SQLite Forum

another performance question related to `geopoly`
Login

another performance question related to `geopoly`

(1) By punkish on 2020-09-15 04:20:51 [link] [source]

I am back with a performance question about geopoly_within using the geopoly extension.
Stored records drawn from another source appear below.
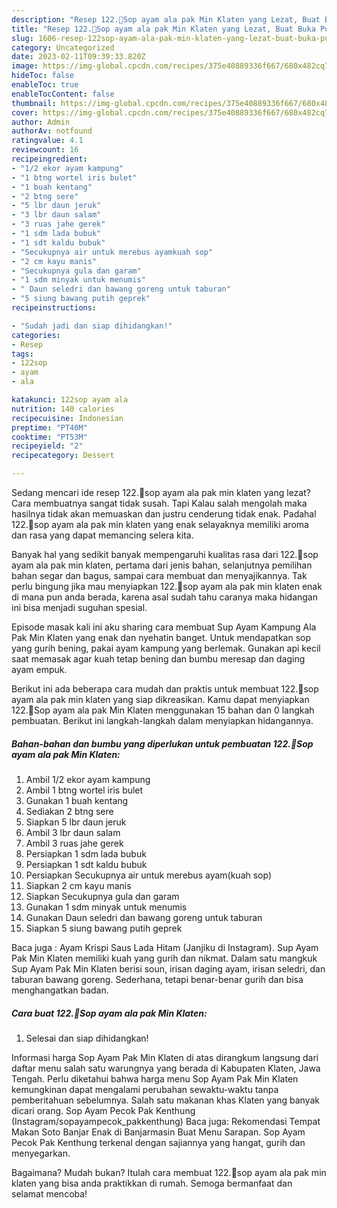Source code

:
 ```yaml
---
description: "Resep 122.🍜Sop ayam ala pak Min Klaten yang Lezat, Buat Buka Puasa Bikin Ngiler"
title: "Resep 122.🍜Sop ayam ala pak Min Klaten yang Lezat, Buat Buka Puasa Bikin Ngiler"
slug: 1606-resep-122sop-ayam-ala-pak-min-klaten-yang-lezat-buat-buka-puasa-bikin-ngiler
category: Uncategorized
date: 2023-02-11T09:39:33.820Z
image: https://img-global.cpcdn.com/recipes/375e40889336f667/680x482cq70/122sop-ayam-ala-pak-min-klaten-foto-resep-utama.jpg
hideToc: false
enableToc: true
enableTocContent: false
thumbnail: https://img-global.cpcdn.com/recipes/375e40889336f667/680x482cq70/122sop-ayam-ala-pak-min-klaten-foto-resep-utama.jpg
cover: https://img-global.cpcdn.com/recipes/375e40889336f667/680x482cq70/122sop-ayam-ala-pak-min-klaten-foto-resep-utama.jpg
author: Admin
authorAv: notfound
ratingvalue: 4.1
reviewcount: 16
recipeingredient:
- "1/2 ekor ayam kampung"
- "1 btng wortel iris bulet"
- "1 buah kentang"
- "2 btng sere"
- "5 lbr daun jeruk"
- "3 lbr daun salam"
- "3 ruas jahe gerek"
- "1 sdm lada bubuk"
- "1 sdt kaldu bubuk"
- "Secukupnya air untuk merebus ayamkuah sop"
- "2 cm kayu manis"
- "Secukupnya gula dan garam"
- "1 sdm minyak untuk menumis"
- " Daun seledri dan bawang goreng untuk taburan"
- "5 siung bawang putih geprek"
recipeinstructions:

- "Sudah jadi dan siap dihidangkan!"
categories:
- Resep
tags:
- 122sop
- ayam
- ala

katakunci: 122sop ayam ala 
nutrition: 140 calories
recipecuisine: Indonesian
preptime: "PT40M"
cooktime: "PT53M"
recipeyield: "2"
recipecategory: Dessert

---
```



Sedang mencari ide resep 122.🍜sop ayam ala pak min klaten yang lezat? Cara membuatnya sangat tidak susah. Tapi Kalau salah mengolah maka hasilnya tidak akan memuaskan dan justru cenderung tidak enak. Padahal 122.🍜sop ayam ala pak min klaten yang enak selayaknya memiliki aroma dan rasa yang dapat memancing selera kita.


Banyak hal yang sedikit banyak mempengaruhi kualitas rasa dari 122.🍜sop ayam ala pak min klaten, pertama dari jenis bahan, selanjutnya pemilihan bahan segar dan bagus, sampai cara membuat dan menyajikannya. Tak perlu bingung jika mau menyiapkan 122.🍜sop ayam ala pak min klaten enak di mana pun anda berada, karena asal sudah tahu caranya maka hidangan ini bisa menjadi suguhan spesial.

Episode masak kali ini aku sharing cara membuat Sup Ayam Kampung Ala Pak Min Klaten yang enak dan nyehatin banget. Untuk mendapatkan sop yang gurih bening, pakai ayam kampung yang berlemak. Gunakan api kecil saat memasak agar kuah tetap bening dan bumbu meresap dan daging ayam empuk.


Berikut ini ada beberapa cara mudah dan praktis untuk membuat 122.🍜sop ayam ala pak min klaten yang siap dikreasikan. Kamu dapat menyiapkan 122.🍜Sop ayam ala pak Min Klaten menggunakan 15 bahan dan 0 langkah pembuatan. Berikut ini langkah-langkah dalam menyiapkan hidangannya.

<!--inarticleads1-->

##### Bahan-bahan dan bumbu yang diperlukan untuk pembuatan 122.🍜Sop ayam ala pak Min Klaten:

1. Ambil 1/2 ekor ayam kampung
1. Ambil 1 btng wortel iris bulet
1. Gunakan 1 buah kentang
1. Sediakan 2 btng sere
1. Siapkan 5 lbr daun jeruk
1. Ambil 3 lbr daun salam
1. Ambil 3 ruas jahe gerek
1. Persiapkan 1 sdm lada bubuk
1. Persiapkan 1 sdt kaldu bubuk
1. Persiapkan Secukupnya air untuk merebus ayam(kuah sop)
1. Siapkan 2 cm kayu manis
1. Siapkan Secukupnya gula dan garam
1. Gunakan 1 sdm minyak untuk menumis
1. Gunakan  Daun seledri dan bawang goreng untuk taburan
1. Siapkan 5 siung bawang putih geprek


Baca juga : Ayam Krispi Saus Lada Hitam (Janjiku di Instagram). Sup Ayam Pak Min Klaten memiliki kuah yang gurih dan nikmat. Dalam satu mangkuk Sup Ayam Pak Min Klaten berisi soun, irisan daging ayam, irisan seledri, dan taburan bawang goreng. Sederhana, tetapi benar-benar gurih dan bisa menghangatkan badan. 

<!--inarticleads2-->

##### Cara buat 122.🍜Sop ayam ala pak Min Klaten:


1. Selesai dan siap dihidangkan!

Informasi harga Sop Ayam Pak Min Klaten di atas dirangkum langsung dari daftar menu salah satu warungnya yang berada di Kabupaten Klaten, Jawa Tengah. Perlu diketahui bahwa harga menu Sop Ayam Pak Min Klaten kemungkinan dapat mengalami perubahan sewaktu-waktu tanpa pemberitahuan sebelumnya. Salah satu makanan khas Klaten yang banyak dicari orang. Sop Ayam Pecok Pak Kenthung (Instagram/sopayampecok_pakkenthung) Baca juga: Rekomendasi Tempat Makan Soto Banjar Enak di Banjarmasin Buat Menu Sarapan. Sop Ayam Pecok Pak Kenthung terkenal dengan sajiannya yang hangat, gurih dan menyegarkan. 

Bagaimana? Mudah bukan? Itulah cara membuat 122.🍜sop ayam ala pak min klaten yang bisa anda praktikkan di rumah. Semoga bermanfaat dan selamat mencoba!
First, the schema (showing only the columns relevant to the queries)


-- ~350K rows
CREATE TABLE treatments (  
    treatmentId TEXT NOT NULL UNIQUE, 
    treatmentTitle TEXT
);

-- ~397008 rows of which ~135K have latitude and longitude values
CREATE TABLE materialsCitations ( 
    materialsCitationId TEXT NOT NULL, 
    treatmentId TEXT NOT NULL, 
    latitude REAL, 
    longitude REAL,
    UNIQUE (materialsCitationId, treatmentId)
);

CREATE VIRTUAL TABLE vtreatments USING FTS5(treatmentId, fullText);
/* vtreatments(treatmentId,fullText) */;

CREATE VIRTUAL TABLE vlocations USING geopoly(treatmentId, materialsCitationId)
/* vlocations(_shape,treatmentId,materialsCitationId) */;

Since I only have point data, I have filled the vlocations table with really tiny polygons constructed around each point. Now, on to the queries…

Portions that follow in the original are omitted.